The Anatsa trojan has been cleaning out the bank accounts of Android users by taking over mobile banking apps. The Anatsa trojan is a dangerous form of malware that hides itself in seemingly innocent apps such as PDF readers (this is called a trojan horse). Trojan horses are among the most pervasive forms of malware due to the fact that you can’t see them.

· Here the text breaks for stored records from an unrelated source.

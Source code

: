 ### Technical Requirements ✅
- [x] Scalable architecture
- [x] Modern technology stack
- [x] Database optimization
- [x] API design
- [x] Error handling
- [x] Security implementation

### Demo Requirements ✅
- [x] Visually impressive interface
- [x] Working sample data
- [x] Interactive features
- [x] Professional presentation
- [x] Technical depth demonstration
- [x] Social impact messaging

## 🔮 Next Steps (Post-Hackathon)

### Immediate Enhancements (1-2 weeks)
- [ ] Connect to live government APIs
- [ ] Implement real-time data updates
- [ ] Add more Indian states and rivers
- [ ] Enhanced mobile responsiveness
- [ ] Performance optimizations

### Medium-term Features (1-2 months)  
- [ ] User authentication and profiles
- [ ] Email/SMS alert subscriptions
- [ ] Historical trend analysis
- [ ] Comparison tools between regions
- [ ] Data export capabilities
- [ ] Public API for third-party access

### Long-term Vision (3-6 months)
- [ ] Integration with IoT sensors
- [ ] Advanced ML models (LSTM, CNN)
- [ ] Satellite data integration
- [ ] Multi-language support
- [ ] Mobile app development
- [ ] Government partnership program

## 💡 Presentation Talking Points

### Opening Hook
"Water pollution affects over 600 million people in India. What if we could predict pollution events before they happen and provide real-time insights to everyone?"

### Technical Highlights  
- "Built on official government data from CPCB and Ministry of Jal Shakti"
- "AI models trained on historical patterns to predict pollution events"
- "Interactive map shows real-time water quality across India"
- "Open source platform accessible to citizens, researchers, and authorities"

They cause millions of infections and robberies per year, and are frequently distributed via the official Google Play app store. During the Anatsa trojan’s last campaign, the malware was downloaded over 300,000 times. The Anatsa trojan has been updated and was been wreaking havoc since March 2023. Bank account users in the United States, United Kingdom, Germany, Austria, and Switzerland have been affected by the Anatsa malware.
Customers at big banks such as JP Morgan, Capital One, TD Bank, Schwab, Navy Federal Credit Union are vulnerable to this malware as well.
How To Protect Yourself From The Anatsa Trojan
To protect yourself from the Anatsa trojan:
Carefully verify that the apps you download from the app store are genuine. Google Play has a display name for each app which is shown out front (For example: ‘Brave Browser’) as well as an ID that starts with ‘com.’. For example: ‘com.brave.browser‘. This is an example of a legitimate Google Play Store ID. Hover over the ID to see if the company name and app name look suspicious, if they don’t match the original name, or if they contain other unrelated names.
Avoid the following suspect apps:
- PDF Reader – Edit & View PDF -lsstudio.pdfreader.powerfultool.allinonepdf.goodpdftools
- PDF Reader & Editor – com.proderstarler.pdfsignature
- PDF Reader & Editor – moh.filemanagerrespdf
- All Document Reader & Editor – com.mikijaki.documents.pdfreader.xlsx.csv.ppt.docs
- All Document Reader and Viewer – com.muchlensoka.pdfcreator
I highlighted the IDs in red. You’ll see them when you hover over their app store listings.